→ What this task involves
Look through the data below. Show each line where the string "characterization" occurs.

══ Entries shown ══

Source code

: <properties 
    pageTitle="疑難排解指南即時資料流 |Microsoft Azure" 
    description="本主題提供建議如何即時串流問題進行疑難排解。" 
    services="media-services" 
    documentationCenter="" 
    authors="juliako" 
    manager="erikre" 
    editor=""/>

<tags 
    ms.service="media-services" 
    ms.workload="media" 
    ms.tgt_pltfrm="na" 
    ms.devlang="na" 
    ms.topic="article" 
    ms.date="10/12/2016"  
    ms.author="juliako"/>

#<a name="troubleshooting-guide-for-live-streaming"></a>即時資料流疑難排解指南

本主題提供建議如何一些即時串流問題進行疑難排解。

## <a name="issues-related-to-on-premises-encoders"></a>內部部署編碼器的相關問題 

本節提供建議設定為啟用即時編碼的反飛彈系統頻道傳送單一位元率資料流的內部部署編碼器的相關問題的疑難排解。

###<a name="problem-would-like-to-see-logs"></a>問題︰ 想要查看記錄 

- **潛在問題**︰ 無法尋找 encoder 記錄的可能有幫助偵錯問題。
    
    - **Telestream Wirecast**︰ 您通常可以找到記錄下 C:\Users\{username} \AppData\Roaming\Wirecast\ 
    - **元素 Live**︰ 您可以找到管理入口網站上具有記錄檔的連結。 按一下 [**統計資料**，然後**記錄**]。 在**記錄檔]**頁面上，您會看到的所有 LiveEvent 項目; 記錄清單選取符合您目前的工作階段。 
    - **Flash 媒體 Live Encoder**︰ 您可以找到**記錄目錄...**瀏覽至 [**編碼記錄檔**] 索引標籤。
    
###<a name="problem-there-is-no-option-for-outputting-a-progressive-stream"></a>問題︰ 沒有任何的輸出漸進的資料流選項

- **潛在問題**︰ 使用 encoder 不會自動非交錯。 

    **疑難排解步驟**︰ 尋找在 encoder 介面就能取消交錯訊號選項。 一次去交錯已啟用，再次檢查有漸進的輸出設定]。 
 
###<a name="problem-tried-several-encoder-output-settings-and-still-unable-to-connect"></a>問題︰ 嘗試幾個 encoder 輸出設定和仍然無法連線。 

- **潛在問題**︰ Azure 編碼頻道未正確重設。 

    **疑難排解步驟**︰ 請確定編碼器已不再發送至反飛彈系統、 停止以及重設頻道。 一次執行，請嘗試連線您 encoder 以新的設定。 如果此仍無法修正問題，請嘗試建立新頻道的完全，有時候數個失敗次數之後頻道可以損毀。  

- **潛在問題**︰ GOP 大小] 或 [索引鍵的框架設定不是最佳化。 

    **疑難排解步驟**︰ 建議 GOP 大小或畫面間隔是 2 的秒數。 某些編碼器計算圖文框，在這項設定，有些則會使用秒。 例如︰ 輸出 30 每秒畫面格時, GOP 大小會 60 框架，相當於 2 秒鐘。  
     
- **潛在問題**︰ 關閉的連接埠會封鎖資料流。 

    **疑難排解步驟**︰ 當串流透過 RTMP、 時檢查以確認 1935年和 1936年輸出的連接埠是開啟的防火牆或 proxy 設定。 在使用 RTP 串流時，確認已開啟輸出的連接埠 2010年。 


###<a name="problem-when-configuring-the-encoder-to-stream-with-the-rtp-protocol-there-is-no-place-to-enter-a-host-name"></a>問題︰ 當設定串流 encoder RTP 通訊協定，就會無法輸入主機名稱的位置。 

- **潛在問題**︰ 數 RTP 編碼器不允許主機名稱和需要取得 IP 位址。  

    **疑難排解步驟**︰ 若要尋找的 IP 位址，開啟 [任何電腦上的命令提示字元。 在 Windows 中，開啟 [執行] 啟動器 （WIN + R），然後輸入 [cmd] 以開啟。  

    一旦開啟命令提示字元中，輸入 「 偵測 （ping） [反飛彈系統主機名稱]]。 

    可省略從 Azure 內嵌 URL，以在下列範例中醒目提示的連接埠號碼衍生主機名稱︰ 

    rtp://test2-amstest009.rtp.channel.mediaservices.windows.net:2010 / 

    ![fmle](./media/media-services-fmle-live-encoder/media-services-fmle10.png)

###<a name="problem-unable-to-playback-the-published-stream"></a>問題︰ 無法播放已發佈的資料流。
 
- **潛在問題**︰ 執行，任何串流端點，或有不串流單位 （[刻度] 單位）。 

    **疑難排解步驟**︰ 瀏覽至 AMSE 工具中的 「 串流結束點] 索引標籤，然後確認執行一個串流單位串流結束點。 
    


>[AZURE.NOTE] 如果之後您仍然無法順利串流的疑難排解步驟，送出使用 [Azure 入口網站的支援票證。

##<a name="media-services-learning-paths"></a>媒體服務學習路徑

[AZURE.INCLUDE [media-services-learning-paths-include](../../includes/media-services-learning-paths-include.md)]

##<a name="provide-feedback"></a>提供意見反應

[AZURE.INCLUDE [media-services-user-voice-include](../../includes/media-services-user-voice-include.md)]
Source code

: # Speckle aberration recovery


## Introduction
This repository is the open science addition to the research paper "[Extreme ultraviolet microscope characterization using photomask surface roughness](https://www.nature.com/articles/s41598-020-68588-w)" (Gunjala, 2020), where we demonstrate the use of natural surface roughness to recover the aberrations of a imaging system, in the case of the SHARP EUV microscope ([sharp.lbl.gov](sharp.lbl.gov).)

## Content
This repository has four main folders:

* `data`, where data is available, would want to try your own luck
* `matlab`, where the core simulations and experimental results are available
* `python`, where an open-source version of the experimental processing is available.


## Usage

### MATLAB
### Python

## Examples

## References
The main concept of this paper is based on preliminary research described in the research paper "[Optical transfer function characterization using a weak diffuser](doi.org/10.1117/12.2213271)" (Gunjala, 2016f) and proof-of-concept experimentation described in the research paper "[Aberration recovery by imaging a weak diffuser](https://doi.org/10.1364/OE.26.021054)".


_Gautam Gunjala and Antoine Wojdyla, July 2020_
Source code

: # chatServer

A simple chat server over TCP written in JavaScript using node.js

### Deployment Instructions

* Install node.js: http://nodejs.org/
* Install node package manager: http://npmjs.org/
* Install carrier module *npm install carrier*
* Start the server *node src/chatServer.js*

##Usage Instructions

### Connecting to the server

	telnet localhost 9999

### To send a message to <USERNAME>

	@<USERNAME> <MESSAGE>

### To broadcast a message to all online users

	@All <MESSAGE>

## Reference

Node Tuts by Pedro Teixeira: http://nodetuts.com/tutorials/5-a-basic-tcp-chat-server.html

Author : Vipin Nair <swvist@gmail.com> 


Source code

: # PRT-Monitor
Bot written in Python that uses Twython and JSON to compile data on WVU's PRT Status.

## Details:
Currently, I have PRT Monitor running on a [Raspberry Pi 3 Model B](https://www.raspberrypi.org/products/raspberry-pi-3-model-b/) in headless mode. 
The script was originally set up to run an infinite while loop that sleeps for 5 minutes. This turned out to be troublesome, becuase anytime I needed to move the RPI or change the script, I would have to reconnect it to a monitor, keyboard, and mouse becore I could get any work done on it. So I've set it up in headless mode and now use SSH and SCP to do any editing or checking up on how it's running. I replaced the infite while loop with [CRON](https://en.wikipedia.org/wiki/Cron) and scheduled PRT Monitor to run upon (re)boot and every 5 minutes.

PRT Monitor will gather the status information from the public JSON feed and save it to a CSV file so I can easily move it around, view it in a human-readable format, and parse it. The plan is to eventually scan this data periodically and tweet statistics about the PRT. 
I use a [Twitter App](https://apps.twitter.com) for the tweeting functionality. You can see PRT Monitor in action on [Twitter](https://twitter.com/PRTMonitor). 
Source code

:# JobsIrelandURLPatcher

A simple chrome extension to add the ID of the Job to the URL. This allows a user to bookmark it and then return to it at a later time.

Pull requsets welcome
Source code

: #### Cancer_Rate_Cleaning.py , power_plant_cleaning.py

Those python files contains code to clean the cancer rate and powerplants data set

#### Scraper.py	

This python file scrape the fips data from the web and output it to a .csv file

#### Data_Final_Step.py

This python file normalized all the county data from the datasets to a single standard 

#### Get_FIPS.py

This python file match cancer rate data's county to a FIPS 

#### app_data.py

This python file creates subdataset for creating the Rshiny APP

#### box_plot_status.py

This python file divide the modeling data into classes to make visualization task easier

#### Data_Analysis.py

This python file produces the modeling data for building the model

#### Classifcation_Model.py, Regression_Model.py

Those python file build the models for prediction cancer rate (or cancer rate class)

═══

→ Answer space
This repository is the open science addition to the research paper "[Extreme ultraviolet microscope characterization using photomask surface roughness](https://www.nature.com/articles/s41598-020-68588-w)" (Gunjala, 2020), where we demonstrate the use of natural surface roughness to recover the aberrations of a imaging system, in the case of the SHARP EUV microscope ([sharp.lbl.gov](sharp.lbl.gov).)
The main concept of this paper is based on preliminary research described in the research paper "[Optical transfer function characterization using a weak diffuser](doi.org/10.1117/12.2213271)" (Gunjala, 2016f) and proof-of-concept experimentation described in the research paper "[Aberration recovery by imaging a weak diffuser](https://doi.org/10.1364/OE.26.021054)".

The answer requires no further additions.